Data items
────────────────────────────────────────

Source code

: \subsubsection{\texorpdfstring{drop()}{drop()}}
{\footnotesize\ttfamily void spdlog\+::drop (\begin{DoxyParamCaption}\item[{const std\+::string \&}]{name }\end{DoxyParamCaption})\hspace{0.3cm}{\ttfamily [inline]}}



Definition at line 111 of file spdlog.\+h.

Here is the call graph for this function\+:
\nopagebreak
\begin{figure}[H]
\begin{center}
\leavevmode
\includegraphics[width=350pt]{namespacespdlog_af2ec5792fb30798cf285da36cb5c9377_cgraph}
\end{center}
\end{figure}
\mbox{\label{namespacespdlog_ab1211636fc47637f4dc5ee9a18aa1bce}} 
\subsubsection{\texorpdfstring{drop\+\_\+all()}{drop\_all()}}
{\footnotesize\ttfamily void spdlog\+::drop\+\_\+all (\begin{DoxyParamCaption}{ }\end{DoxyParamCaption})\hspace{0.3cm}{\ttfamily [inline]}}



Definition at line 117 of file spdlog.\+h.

────────────────────────────────────────

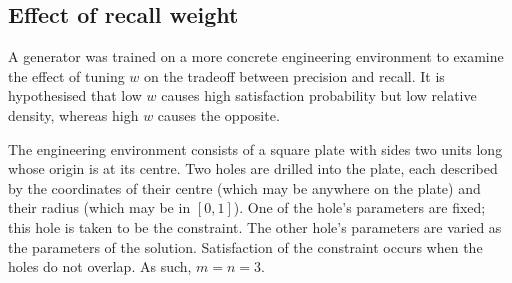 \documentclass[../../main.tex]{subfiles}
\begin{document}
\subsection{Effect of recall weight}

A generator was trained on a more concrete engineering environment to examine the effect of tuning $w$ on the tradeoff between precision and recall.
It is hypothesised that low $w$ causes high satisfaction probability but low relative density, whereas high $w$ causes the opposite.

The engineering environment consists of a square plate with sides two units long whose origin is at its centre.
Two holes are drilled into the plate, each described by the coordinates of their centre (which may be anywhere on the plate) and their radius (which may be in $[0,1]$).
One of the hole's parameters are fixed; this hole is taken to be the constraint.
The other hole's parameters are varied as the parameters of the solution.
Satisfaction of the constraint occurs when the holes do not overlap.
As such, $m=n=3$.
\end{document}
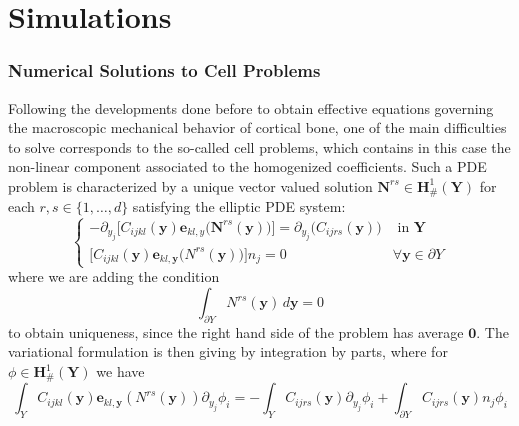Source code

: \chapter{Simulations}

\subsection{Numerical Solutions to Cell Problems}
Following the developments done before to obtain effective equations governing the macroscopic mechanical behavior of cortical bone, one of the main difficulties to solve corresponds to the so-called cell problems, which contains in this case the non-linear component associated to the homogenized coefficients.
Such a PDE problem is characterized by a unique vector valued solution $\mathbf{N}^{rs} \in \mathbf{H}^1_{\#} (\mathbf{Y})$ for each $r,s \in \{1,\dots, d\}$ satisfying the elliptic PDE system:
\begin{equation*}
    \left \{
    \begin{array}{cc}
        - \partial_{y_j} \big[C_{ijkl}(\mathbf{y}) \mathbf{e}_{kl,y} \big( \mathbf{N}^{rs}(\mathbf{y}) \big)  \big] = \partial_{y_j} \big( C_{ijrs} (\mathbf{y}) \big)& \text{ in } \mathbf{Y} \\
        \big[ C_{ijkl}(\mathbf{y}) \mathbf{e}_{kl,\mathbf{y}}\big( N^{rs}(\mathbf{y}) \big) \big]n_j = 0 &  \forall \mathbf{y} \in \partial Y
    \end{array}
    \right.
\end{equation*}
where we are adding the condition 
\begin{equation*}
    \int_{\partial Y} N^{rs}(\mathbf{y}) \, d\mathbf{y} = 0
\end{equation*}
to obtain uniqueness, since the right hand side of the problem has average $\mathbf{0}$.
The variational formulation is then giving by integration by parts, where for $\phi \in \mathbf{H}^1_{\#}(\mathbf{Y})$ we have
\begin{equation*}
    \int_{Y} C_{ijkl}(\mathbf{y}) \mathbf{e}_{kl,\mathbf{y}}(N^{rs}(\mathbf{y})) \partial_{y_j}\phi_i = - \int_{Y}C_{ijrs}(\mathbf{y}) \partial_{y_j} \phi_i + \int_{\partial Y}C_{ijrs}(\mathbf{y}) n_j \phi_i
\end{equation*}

────────────────────────────────────────

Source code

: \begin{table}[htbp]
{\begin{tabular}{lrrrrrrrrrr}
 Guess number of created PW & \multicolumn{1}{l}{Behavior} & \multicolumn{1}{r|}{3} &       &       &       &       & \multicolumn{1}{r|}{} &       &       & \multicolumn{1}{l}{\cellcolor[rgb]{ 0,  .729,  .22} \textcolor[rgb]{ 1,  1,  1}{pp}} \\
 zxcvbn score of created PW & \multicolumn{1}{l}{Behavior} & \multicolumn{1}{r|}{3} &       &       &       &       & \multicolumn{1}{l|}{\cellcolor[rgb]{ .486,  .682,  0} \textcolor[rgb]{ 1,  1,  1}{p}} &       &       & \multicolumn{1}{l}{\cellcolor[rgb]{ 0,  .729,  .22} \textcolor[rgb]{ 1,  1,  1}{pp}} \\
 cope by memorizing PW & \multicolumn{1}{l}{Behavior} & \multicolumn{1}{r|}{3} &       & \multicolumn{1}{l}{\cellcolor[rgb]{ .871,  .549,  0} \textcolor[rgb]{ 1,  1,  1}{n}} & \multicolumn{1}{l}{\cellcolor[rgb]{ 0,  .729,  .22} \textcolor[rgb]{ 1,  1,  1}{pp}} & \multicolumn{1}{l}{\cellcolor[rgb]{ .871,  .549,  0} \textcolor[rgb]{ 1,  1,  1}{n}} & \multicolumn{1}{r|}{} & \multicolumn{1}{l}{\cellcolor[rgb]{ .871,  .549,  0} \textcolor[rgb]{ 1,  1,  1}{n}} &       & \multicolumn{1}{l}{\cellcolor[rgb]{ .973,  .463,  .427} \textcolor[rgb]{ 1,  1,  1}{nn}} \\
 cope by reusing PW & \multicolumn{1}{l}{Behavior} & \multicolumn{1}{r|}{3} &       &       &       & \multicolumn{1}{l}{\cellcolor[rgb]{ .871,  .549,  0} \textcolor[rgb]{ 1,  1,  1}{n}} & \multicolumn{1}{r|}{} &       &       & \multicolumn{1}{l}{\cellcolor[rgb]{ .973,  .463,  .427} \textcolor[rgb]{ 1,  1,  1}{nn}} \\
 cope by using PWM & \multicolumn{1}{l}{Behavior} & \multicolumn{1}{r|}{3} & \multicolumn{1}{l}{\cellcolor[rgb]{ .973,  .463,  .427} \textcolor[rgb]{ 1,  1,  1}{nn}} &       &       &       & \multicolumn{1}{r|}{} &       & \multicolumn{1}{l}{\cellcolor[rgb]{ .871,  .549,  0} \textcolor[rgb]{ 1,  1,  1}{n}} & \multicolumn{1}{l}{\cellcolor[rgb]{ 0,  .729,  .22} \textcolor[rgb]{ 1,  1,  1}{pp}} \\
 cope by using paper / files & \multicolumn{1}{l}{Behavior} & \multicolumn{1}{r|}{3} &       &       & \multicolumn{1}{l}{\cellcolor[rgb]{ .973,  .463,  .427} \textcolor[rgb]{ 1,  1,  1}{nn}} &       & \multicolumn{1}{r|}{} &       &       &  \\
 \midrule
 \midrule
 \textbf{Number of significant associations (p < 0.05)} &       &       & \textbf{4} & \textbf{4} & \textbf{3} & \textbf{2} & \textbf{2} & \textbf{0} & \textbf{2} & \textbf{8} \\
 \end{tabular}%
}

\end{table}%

────────────────────────────────────────

● **YOUR INSTRUCTIONS**:
From the records above, copy each line in which the string "engineering" occurs.

● **COMPLETED TASK**:
A generator was trained on a more concrete engineering environment to examine the effect of tuning $w$ on the tradeoff between precision and recall.
The engineering environment consists of a square plate with sides two units long whose origin is at its centre.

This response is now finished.